**Exercise aim:**
State the number of lines in these records that include the word "UniStay", and add nothing to it.

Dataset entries
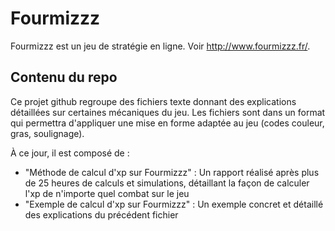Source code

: # Fourmizzz
 
Fourmizzz est un jeu de stratégie en ligne. Voir http://www.fourmizzz.fr/.

## Contenu du repo

Ce projet github regroupe des fichiers texte donnant des explications détaillées sur certaines mécaniques du jeu. Les fichiers sont dans un format qui permettra d'appliquer une mise en forme adaptée au jeu (codes couleur, gras, soulignage).

À ce jour, il est composé de :

- "Méthode de calcul d'xp sur Fourmizzz" : Un rapport réalisé après plus de 25 heures de calculs et simulations, détaillant la façon de calculer l'xp de n'importe quel combat sur le jeu
- "Exemple de calcul d'xp sur Fourmizzz" : Un exemple concret et détaillé des explications du précédent fichier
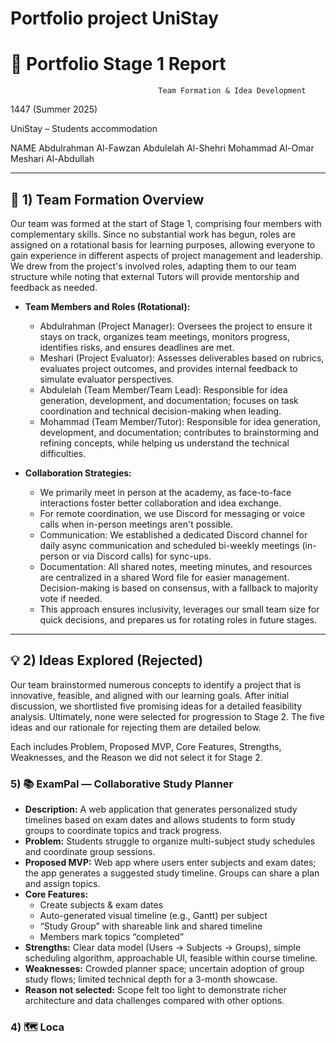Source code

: # Portfolio project UniStay


# 📝 Portfolio Stage 1 Report

                                     Team Formation & Idea Development
1447 (Summer 2025) 

UniStay – Students accommodation 

NAME
Abdulrahman Al-Fawzan
Abdulelah Al-Shehri
Mohammad Al-Omar
Meshari Al-Abdullah

---

## 👥 1) Team Formation Overview
Our team was formed at the start of Stage 1, comprising four members with complementary skills. Since no substantial work has begun, roles are assigned on a rotational basis for learning purposes, allowing everyone to gain experience in different aspects of project management and leadership. We drew from the project's involved roles, adapting them to our team structure while noting that external Tutors will provide mentorship and feedback as needed.

- **Team Members and Roles (Rotational):** 
  - Abdulrahman (Project Manager): Oversees the project to ensure it stays on track, organizes team meetings, monitors progress, identifies risks, and ensures deadlines are met.
  - Meshari (Project Evaluator): Assesses deliverables based on rubrics, evaluates project outcomes, and provides internal feedback to simulate evaluator perspectives.
  - Abdulelah (Team Member/Team Lead): Responsible for idea generation, development, and documentation; focuses on task coordination and technical decision-making when leading.
  - Mohammad (Team Member/Tutor): Responsible for idea generation, development, and documentation; contributes to brainstorming and refining concepts, while helping us understand the technical difficulties.

- **Collaboration Strategies:** 
  - We primarily meet in person at the academy, as face-to-face interactions foster better collaboration and idea exchange.
  - For remote coordination, we use Discord for messaging or voice calls when in-person meetings aren't possible.
  - Communication: We established a dedicated Discord channel for daily async communication and scheduled bi-weekly meetings (in-person or via Discord calls) for sync-ups.
  - Documentation: All shared notes, meeting minutes, and resources are centralized in a shared Word file for easier management. Decision-making is based on consensus, with a fallback to majority vote if needed.
  - This approach ensures inclusivity, leverages our small team size for quick decisions, and prepares us for rotating roles in future stages.

---

## 💡 2) Ideas Explored (Rejected)
Our team brainstormed numerous concepts to identify a project that is innovative, feasible, and aligned with our learning goals. After initial discussion, we shortlisted five promising ideas for a detailed feasibility analysis. Ultimately, none were selected for progression to Stage 2. The five ideas and our rationale for rejecting them are detailed below. 

Each includes Problem, Proposed MVP, Core Features, Strengths, Weaknesses, and the Reason we did not select it for Stage 2.

### 5) 📚 ExamPal — Collaborative Study Planner
- **Description:** A web application that generates personalized study timelines based on exam dates and allows students to form study groups to coordinate topics and track progress.
- **Problem:** Students struggle to organize multi-subject study schedules and coordinate group sessions.
- **Proposed MVP:** Web app where users enter subjects and exam dates; the app generates a suggested study timeline. Groups can share a plan and assign topics.
- **Core Features:**
  - Create subjects & exam dates
  - Auto-generated visual timeline (e.g., Gantt) per subject
  - “Study Group” with shareable link and shared timeline
  - Members mark topics “completed”
- **Strengths:** Clear data model (Users → Subjects → Groups), simple scheduling algorithm, approachable UI, feasible within course timeline.
- **Weaknesses:** Crowded planner space; uncertain adoption of group study flows; limited technical depth for a 3-month showcase.
- **Reason not selected:** Scope felt too light to demonstrate richer architecture and data challenges compared with other options.

### 4) 🗺 Loca
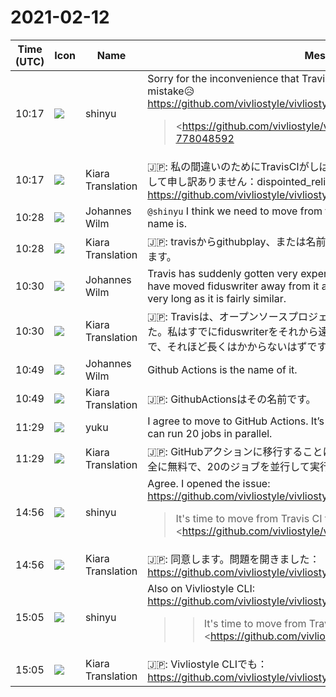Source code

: # 2021-02-12

|Time (UTC)|Icon|Name|Message|
|---|---|---|---|
|10:17|![](https://avatars.slack-edge.com/2018-04-27/354445776386_e258f5ed5ba887b08668_72.jpg)|shinyu|Sorry for the inconvenience that Travis CI will not work for a while due to my mistake😥<br><https://github.com/vivliostyle/vivliostyle.js/issues/697><br><blockquote><https://github.com/vivliostyle/vivliostyle.js/pull/696#issuecomment-778048592|#696 (comment)>:<br><br><blockquote>Travis CI says: 😕<br><br>&gt; Builds have been temporarily disabled for public repositories due to a negative credit balance. Please go to the Plan page to replenish your credit balance or alter your Consume paid credits for OSS setting.<br><br><https://user-images.githubusercontent.com/3324737/107744004-4740aa00-6d55-11eb-9efa-6ce5a0bb7d49.png|Screen Shot 2021-02-12 at 16 10 48></blockquote>I realized that I forgot to contact Travis support to get an open-source plan, when they changed their plans and sent me the following email on Nov 20, 2020:<br><br><blockquote>*Welcome to Travis CI, Vivliostyle!*<br><br>You are on Free.<br><br>You have 10,000 credits left - these will begin counting down automatically as soon as you run your first build.<br><br>You can use your credits to build on both private and open-source repositories using Linux, macOS, and Windows OS.<br><br>Use the `Sign up now` button below to sign up for a bigger plan to ensure the builds for your private repositories continue uninterrupted.<br><br>If you're building open-source public repositories and want to signup for an open-source plan, please contact Travis CI.</blockquote>And now I replied to them:<br><br><blockquote>Dear Travis CI Support,<br><br>&gt; If you're building open-source public repositories and want to signup for an open-source plan, please contact Travis CI.<br><br>Yes, we are building open-source public repositories and want an open-source plan!<br><br>I misunderstood that we were already using the open-source plan, and today I encountered the message "Builds have been temporarily disabled for private and public repositories due to a negative credit balance" and realized that I forgot to contact you for the open-source plan.<br><br>Vivliostyle is a pure open-source project, being developed by volunteer contributors. Please help us!<br><br>Regards,<br><br>Shinyu Murakami,  <br>Vivliostyle Foundation</blockquote>Sorry for the inconvenience that Travis CI will not work for a while due to my mistake😥</blockquote>|
|10:17|![](https://avatars.slack-edge.com/2021-03-01/1807880975282_5c8ad89e782096649baa_72.png)|Kiara Translation|🇯🇵: 私の間違いのためにTravisCIがしばらく機能しないというご不便をおかけして申し訳ありません：dispointed_relieved：<br><https://github.com/vivliostyle/vivliostyle.js/issues/697>|
|10:28|![](https://secure.gravatar.com/avatar/4bfb46cf7e0d60e07f9d685589e68267.jpg?s=72&d=https%3A%2F%2Fa.slack-edge.com%2Fdf10d%2Fimg%2Favatars%2Fava_0021-72.png)|Johannes Wilm|`@shinyu` I think we need to move from travis to github play or whatever the name is.|
|10:28|![](https://avatars.slack-edge.com/2021-03-01/1807880975282_5c8ad89e782096649baa_72.png)|Kiara Translation|🇯🇵:  travisからgithubplay、または名前が何であれ、移動する必要があると思います。|
|10:30|![](https://secure.gravatar.com/avatar/4bfb46cf7e0d60e07f9d685589e68267.jpg?s=72&d=https%3A%2F%2Fa.slack-edge.com%2Fdf10d%2Fimg%2Favatars%2Fava_0021-72.png)|Johannes Wilm|Travis has suddenly gotten very expensive also for open source projects. I have moved fiduswriter away from it already. The transition should not take very long as it is fairly similar.|
|10:30|![](https://avatars.slack-edge.com/2021-03-01/1807880975282_5c8ad89e782096649baa_72.png)|Kiara Translation|🇯🇵: Travisは、オープンソースプロジェクトでも突然非常に高額になりました。私はすでにfiduswriterをそれから遠ざけました。移行はかなり似ているので、それほど長くはかからないはずです。|
|10:49|![](https://secure.gravatar.com/avatar/4bfb46cf7e0d60e07f9d685589e68267.jpg?s=72&d=https%3A%2F%2Fa.slack-edge.com%2Fdf10d%2Fimg%2Favatars%2Fava_0021-72.png)|Johannes Wilm|Github Actions is the name of it.|
|10:49|![](https://avatars.slack-edge.com/2021-03-01/1807880975282_5c8ad89e782096649baa_72.png)|Kiara Translation|🇯🇵: GithubActionsはその名前です。|
|11:29|![](https://secure.gravatar.com/avatar/b9d723a1439affc92fcd589446f73d3b.jpg?s=72&d=https%3A%2F%2Fa.slack-edge.com%2Fdf10d%2Fimg%2Favatars%2Fava_0014-72.png)|yuku|I agree to move to GitHub Actions. It’s perfectly free for public projects and can run 20 jobs in parallel.|
|11:29|![](https://avatars.slack-edge.com/2021-03-01/1807880975282_5c8ad89e782096649baa_72.png)|Kiara Translation|🇯🇵: GitHubアクションに移行することに同意します。公共プロジェクトでは完全に無料で、20のジョブを並行して実行できます。|
|14:56|![](https://avatars.slack-edge.com/2018-04-27/354445776386_e258f5ed5ba887b08668_72.jpg)|shinyu|Agree. I opened the issue: <https://github.com/vivliostyle/vivliostyle.js/issues/698><br><blockquote>It's time to move from Travis CI to GitHub Actions. (see <https://github.com/vivliostyle/vivliostyle.js/issues/697|#697>)<br><br>See <https://docs.github.com/en/actions/learn-github-actions/migrating-from-travis-ci-to-github-actions|Migrating from Travis CI to GitHub Actions> (or <https://docs.github.com/ja/actions/learn-github-actions/migrating-from-travis-ci-to-github-actions|Travis CI から GitHub Actions への移行>).</blockquote>|
|14:56|![](https://avatars.slack-edge.com/2021-03-01/1807880975282_5c8ad89e782096649baa_72.png)|Kiara Translation|🇯🇵: 同意します。問題を開きました：<https://github.com/vivliostyle/vivliostyle.js/issues/698>|
|15:05|![](https://avatars.slack-edge.com/2018-04-27/354445776386_e258f5ed5ba887b08668_72.jpg)|shinyu|Also on Vivliostyle CLI:<br><https://github.com/vivliostyle/vivliostyle-cli/issues/141><br><blockquote><blockquote>It's time to move from Travis CI to GitHub Actions. (see <https://github.com/vivliostyle/vivliostyle.js/issues/698|vivliostyle/vivliostyle.js#698>)<br><br>See <https://docs.github.com/en/actions/learn-github-actions/migrating-from-travis-ci-to-github-actions|Migrating from Travis CI to GitHub Actions> (or <https://docs.github.com/ja/actions/learn-github-actions/migrating-from-travis-ci-to-github-actions|Travis CI から GitHub Actions への移行>).</blockquote>(<https://github.com/vivliostyle/vivliostyle.js/issues/698|vivliostyle/vivliostyle.js#698>)</blockquote>|
|15:05|![](https://avatars.slack-edge.com/2021-03-01/1807880975282_5c8ad89e782096649baa_72.png)|Kiara Translation|🇯🇵: Vivliostyle CLIでも：<br><https://github.com/vivliostyle/vivliostyle-cli/issues/141>|

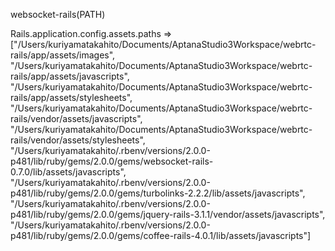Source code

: websocket-rails(PATH)

Rails.application.config.assets.paths
=>["/Users/kuriyamatakahito/Documents/AptanaStudio3Workspace/webrtc-rails/app/assets/images",
"/Users/kuriyamatakahito/Documents/AptanaStudio3Workspace/webrtc-rails/app/assets/javascripts",
"/Users/kuriyamatakahito/Documents/AptanaStudio3Workspace/webrtc-rails/app/assets/stylesheets",
"/Users/kuriyamatakahito/Documents/AptanaStudio3Workspace/webrtc-rails/vendor/assets/javascripts",
"/Users/kuriyamatakahito/Documents/AptanaStudio3Workspace/webrtc-rails/vendor/assets/stylesheets",
"/Users/kuriyamatakahito/.rbenv/versions/2.0.0-p481/lib/ruby/gems/2.0.0/gems/websocket-rails-0.7.0/lib/assets/javascripts",
"/Users/kuriyamatakahito/.rbenv/versions/2.0.0-p481/lib/ruby/gems/2.0.0/gems/turbolinks-2.2.2/lib/assets/javascripts",
"/Users/kuriyamatakahito/.rbenv/versions/2.0.0-p481/lib/ruby/gems/2.0.0/gems/jquery-rails-3.1.1/vendor/assets/javascripts",
"/Users/kuriyamatakahito/.rbenv/versions/2.0.0-p481/lib/ruby/gems/2.0.0/gems/coffee-rails-4.0.1/lib/assets/javascripts"]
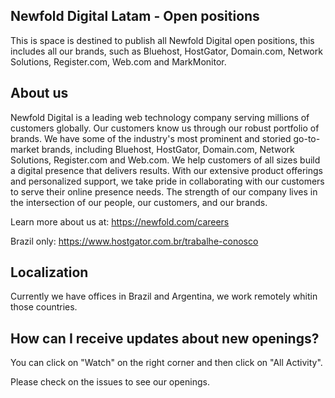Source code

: 
## Newfold Digital Latam - Open positions

This is space is destined to publish all Newfold Digital open positions, this includes all our brands, such as Bluehost, HostGator, Domain.com, Network Solutions, Register.com, Web.com and MarkMonitor. 

## About us
Newfold Digital is a leading web technology company serving millions of customers globally. Our customers know us through our robust portfolio of brands. We have some of the industry's most prominent and storied go-to-market brands, including Bluehost, HostGator, Domain.com, Network Solutions, Register.com and Web.com. We help customers of all sizes build a digital presence that delivers results. With our extensive product offerings and personalized support, we take pride in collaborating with our customers to serve their online presence needs. The strength of our company lives in the intersection of our people, our customers, and our brands.

Learn more about us at: https://newfold.com/careers

Brazil only: https://www.hostgator.com.br/trabalhe-conosco

## Localization

Currently we have offices in Brazil and Argentina, we work remotely whitin those countries.


## How can I receive updates about new openings?
You can click on "Watch" on the right corner and then click on "All Activity".


Please check on the issues to see our openings.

**Exercise solution:**
2